In the following example, we walk-through a LSTM NER model training and prediction. This annotator is implemented on top of TensorFlow.

This annotator will take a series of word embedding vectors, training CoNLL dataset, plus a validation dataset. We include our own predefined Tensorflow Graphs, but it will train all layers during fit() stage.

DL NER will compute several layers of BI-LSTM in order to auto generate entity extraction, and it will leverage batch-based distributed calls to native TensorFlow libraries during prediction. 

### Spark `2.4` and Spark NLP `1.8.2`

#### 1. Call necessary imports and set the resource folder path.

In [None]:
import os
import sys
sys.path.append('../../')

from pyspark.sql import SparkSession
from pyspark.ml import Pipeline

from sparknlp.annotator import *
from sparknlp.common import *
from sparknlp.base import *

import time
import zipfile
#Setting location of resource Directory
resource_path= "../../../src/test/resources/"

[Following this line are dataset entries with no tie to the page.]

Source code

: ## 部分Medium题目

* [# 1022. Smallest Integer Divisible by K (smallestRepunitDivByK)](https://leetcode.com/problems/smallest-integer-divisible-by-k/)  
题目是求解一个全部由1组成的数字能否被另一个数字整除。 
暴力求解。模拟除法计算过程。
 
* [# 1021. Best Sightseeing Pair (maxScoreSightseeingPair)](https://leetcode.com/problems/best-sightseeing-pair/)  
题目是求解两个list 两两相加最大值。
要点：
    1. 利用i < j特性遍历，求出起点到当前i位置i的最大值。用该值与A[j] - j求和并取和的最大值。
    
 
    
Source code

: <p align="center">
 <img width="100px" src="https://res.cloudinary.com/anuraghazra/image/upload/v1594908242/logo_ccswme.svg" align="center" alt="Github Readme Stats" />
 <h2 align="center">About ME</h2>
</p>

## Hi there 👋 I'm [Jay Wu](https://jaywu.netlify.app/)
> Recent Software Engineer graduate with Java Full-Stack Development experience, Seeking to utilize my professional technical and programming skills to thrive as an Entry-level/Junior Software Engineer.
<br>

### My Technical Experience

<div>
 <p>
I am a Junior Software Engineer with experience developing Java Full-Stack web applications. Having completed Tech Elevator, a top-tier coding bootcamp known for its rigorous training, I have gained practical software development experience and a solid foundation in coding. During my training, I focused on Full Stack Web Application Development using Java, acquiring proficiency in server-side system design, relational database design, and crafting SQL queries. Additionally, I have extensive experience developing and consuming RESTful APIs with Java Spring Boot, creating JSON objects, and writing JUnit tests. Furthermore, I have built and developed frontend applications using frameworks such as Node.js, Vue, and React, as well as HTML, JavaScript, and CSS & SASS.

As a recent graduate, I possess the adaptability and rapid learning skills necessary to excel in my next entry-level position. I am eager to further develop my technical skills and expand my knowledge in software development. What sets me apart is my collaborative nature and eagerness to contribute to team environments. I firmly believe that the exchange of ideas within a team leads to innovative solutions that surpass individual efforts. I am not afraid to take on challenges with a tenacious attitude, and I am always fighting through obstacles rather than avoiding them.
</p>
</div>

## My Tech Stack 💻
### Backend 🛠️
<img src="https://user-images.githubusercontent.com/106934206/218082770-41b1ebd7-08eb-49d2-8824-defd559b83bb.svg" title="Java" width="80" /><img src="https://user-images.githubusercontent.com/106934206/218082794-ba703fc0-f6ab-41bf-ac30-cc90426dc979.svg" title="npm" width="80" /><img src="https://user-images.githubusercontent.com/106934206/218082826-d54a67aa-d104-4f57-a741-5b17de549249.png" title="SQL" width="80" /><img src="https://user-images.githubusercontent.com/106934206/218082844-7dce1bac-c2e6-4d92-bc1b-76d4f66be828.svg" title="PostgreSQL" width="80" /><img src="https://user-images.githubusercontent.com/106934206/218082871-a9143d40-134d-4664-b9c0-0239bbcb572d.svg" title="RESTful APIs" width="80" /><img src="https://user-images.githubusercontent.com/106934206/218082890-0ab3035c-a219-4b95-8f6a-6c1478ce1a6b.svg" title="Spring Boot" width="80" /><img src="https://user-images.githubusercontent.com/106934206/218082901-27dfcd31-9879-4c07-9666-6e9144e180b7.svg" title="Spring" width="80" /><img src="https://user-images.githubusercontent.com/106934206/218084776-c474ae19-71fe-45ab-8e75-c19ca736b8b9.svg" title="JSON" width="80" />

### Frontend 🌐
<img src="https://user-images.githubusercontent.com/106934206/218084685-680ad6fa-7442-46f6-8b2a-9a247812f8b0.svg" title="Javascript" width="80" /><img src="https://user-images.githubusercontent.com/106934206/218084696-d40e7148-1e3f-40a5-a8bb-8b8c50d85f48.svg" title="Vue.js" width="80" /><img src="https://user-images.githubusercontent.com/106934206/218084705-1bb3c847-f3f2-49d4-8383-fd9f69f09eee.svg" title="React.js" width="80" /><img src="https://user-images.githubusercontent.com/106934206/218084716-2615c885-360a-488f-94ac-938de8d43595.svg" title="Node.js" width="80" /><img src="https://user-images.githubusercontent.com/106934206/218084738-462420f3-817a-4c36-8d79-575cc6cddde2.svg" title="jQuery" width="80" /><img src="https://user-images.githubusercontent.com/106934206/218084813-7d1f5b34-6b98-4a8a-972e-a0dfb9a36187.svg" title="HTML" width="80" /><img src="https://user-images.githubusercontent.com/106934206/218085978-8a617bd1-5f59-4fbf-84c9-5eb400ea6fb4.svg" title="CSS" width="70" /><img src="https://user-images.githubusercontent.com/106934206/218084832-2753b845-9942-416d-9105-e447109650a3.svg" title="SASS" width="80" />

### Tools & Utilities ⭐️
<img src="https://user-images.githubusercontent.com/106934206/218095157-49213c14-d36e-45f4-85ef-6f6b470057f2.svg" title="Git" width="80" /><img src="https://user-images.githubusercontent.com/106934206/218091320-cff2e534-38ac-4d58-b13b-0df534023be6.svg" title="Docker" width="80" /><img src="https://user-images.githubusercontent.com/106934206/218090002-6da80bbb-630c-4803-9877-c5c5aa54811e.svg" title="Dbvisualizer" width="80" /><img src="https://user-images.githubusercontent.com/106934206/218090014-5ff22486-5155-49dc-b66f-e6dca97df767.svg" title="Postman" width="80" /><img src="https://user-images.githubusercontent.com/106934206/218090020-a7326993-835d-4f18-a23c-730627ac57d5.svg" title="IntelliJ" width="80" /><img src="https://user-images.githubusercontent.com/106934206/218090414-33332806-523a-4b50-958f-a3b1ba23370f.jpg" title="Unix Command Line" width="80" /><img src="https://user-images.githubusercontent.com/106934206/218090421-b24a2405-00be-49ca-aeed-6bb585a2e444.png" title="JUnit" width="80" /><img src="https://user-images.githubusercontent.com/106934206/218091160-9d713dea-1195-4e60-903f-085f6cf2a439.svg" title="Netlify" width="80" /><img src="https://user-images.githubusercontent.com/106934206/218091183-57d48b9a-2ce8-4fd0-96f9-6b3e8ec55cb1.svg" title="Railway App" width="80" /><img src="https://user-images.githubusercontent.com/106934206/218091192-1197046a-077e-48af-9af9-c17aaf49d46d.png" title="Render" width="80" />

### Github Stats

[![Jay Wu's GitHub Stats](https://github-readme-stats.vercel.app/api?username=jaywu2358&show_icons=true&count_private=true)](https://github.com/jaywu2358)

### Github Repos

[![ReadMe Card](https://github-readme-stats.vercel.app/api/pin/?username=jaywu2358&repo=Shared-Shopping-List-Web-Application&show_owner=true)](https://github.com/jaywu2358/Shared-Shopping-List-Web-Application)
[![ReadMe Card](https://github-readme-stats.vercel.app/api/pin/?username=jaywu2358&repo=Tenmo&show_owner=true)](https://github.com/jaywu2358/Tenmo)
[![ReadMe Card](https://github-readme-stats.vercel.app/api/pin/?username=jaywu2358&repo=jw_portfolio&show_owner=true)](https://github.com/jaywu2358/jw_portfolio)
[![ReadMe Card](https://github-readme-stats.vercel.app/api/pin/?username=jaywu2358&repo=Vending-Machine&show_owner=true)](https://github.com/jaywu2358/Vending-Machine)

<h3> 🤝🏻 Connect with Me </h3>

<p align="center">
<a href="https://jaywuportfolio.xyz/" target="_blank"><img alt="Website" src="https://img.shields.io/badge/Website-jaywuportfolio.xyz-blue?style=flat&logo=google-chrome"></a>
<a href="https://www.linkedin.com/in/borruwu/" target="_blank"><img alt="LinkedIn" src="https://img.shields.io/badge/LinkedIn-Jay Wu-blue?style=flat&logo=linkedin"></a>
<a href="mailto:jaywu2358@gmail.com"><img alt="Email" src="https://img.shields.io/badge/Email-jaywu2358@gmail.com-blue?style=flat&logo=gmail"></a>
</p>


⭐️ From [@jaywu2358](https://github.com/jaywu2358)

#### 2. Download CoNLL 2003 data if not present

In [None]:
# Download CoNLL 2003 Dataset
import os
from pathlib import Path
import urllib.request
url = "https://github.com/patverga/torch-ner-nlp-from-scratch/raw/master/data/conll2003/"
file_train="eng.train"
file_testa= "eng.testa"
file_testb= "eng.testb"
# https://github.com/patverga/torch-ner-nlp-from-scratch/tree/master/data/conll2003
if not Path(file_train).is_file():   
    print("Downloading "+file_train)
    urllib.request.urlretrieve(url+file_train, file_train)
if not Path(file_testa).is_file():
    print("Downloading "+file_testa)
    urllib.request.urlretrieve(url+file_testa, file_testa)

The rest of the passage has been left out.